Came to the river in order to see that all was right at parting.
We crossed five branches of the Chobe before reaching the main stream:
this ramification must be the reason why it appeared so small
to Mr. Oswell and myself in 1851. When all the departing branches re-enter,
it is a large, deep river. The spot of embarkation was the identical island
where we met Sebituane, first known as the island of Maunku, one of his wives.
The chief lent me his own canoe, and, as it was broader than usual,
I could turn about in it with ease.
The Chobe is much infested by hippopotami, and, as certain elderly males
are expelled the herd, they become soured in their temper,
and so misanthropic as to attack every canoe that passes near them.
The herd is never dangerous, except when a canoe passes into the midst of it
when all are asleep, and some of them may strike the canoe in terror.
To avoid this, it is generally recommended to travel by day near the bank,
and by night in the middle of the stream. As a rule, these animals flee
the approach of man. The "solitaires", however, frequent certain localities
well known to the inhabitants on the banks, and, like the rogue elephants,
are extremely dangerous.
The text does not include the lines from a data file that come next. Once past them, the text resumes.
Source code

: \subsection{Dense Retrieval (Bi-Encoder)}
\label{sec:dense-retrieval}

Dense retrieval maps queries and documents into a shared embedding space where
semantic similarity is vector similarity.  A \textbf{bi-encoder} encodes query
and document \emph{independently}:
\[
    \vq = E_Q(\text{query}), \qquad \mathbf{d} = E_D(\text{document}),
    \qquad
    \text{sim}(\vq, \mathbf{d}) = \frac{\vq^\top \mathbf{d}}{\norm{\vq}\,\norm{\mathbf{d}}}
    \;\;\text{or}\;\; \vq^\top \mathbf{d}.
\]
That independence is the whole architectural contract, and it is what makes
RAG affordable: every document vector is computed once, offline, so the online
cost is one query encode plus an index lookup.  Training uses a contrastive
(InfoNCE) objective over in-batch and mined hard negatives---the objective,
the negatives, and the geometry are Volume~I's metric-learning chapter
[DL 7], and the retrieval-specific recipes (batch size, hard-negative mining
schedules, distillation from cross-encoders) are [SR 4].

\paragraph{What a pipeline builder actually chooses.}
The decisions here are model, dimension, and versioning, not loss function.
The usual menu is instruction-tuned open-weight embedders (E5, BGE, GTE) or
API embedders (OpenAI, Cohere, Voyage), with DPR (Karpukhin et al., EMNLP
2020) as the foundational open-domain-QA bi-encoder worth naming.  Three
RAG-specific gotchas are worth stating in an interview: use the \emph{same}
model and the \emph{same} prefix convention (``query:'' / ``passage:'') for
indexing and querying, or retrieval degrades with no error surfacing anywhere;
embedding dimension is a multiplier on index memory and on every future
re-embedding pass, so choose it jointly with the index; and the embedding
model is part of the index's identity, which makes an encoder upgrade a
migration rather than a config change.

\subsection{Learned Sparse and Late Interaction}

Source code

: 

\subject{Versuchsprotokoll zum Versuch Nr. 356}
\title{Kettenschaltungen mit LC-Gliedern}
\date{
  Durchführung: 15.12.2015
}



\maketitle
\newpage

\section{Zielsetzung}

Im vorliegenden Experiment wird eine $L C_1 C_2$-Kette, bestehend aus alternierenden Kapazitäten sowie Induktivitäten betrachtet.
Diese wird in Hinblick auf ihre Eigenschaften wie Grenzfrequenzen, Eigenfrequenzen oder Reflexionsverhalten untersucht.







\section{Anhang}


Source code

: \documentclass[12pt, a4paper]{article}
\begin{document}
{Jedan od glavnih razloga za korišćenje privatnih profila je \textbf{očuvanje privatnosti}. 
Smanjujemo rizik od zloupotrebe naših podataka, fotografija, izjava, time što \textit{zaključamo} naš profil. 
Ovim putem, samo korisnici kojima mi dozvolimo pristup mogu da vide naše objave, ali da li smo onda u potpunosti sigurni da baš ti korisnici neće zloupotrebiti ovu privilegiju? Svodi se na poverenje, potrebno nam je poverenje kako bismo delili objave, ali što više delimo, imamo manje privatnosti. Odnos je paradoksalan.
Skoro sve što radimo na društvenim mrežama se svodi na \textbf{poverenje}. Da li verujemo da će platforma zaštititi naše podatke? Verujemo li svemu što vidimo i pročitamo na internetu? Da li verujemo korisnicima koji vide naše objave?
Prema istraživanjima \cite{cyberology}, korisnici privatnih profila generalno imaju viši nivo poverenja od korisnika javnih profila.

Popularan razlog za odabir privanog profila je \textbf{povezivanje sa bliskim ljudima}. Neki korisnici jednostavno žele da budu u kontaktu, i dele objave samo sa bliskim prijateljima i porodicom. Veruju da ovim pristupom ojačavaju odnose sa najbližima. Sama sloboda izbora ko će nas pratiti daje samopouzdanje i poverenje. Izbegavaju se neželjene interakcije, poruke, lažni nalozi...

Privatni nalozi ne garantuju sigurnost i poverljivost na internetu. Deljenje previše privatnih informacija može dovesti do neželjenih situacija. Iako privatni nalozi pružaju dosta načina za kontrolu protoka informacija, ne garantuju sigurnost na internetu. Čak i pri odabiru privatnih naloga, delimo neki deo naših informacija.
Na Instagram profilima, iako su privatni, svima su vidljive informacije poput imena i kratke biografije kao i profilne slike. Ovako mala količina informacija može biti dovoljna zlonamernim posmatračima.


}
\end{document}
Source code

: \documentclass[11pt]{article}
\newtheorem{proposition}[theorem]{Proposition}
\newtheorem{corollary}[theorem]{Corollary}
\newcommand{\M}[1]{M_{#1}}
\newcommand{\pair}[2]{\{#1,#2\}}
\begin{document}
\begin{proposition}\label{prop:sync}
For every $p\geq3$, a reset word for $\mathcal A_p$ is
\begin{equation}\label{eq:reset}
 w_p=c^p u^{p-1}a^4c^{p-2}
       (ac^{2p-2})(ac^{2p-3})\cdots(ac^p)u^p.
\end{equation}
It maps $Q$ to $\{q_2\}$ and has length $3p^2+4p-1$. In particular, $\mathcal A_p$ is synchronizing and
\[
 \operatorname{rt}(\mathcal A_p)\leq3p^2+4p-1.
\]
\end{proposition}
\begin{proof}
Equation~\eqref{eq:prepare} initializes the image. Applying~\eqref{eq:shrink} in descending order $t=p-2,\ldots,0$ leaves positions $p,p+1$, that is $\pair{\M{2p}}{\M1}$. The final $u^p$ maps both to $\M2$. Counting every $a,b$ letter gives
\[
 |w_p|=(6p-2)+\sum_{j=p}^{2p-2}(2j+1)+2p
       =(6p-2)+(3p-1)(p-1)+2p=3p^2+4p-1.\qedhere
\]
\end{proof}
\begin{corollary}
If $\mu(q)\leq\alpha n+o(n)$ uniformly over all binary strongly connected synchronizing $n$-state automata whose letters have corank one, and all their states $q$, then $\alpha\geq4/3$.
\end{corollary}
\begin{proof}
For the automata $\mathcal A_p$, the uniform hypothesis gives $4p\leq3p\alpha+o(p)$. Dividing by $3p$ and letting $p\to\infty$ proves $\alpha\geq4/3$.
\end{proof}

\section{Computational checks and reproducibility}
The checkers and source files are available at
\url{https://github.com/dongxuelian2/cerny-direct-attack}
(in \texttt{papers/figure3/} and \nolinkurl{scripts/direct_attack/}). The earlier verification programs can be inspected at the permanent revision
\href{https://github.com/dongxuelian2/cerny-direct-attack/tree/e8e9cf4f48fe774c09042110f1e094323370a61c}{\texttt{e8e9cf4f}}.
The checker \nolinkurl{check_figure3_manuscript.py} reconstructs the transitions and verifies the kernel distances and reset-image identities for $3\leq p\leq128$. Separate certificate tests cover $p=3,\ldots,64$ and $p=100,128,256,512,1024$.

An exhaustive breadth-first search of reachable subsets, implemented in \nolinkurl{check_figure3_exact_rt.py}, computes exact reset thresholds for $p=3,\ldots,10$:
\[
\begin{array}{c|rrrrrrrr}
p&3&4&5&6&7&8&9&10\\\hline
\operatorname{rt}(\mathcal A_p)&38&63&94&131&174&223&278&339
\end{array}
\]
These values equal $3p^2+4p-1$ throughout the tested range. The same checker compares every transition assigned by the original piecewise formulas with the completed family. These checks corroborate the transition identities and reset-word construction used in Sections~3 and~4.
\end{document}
We came, at this time, to a canoe which had been
smashed to pieces by a blow from the hind foot of one of them.
I was informed by my men that, in the event of a similar assault being made
upon ours, the proper way was to dive to the bottom of the river,
and hold on there for a few seconds, because the hippopotamus,
after breaking a canoe, always looks for the people on the surface,
and, if he sees none, he soon moves off.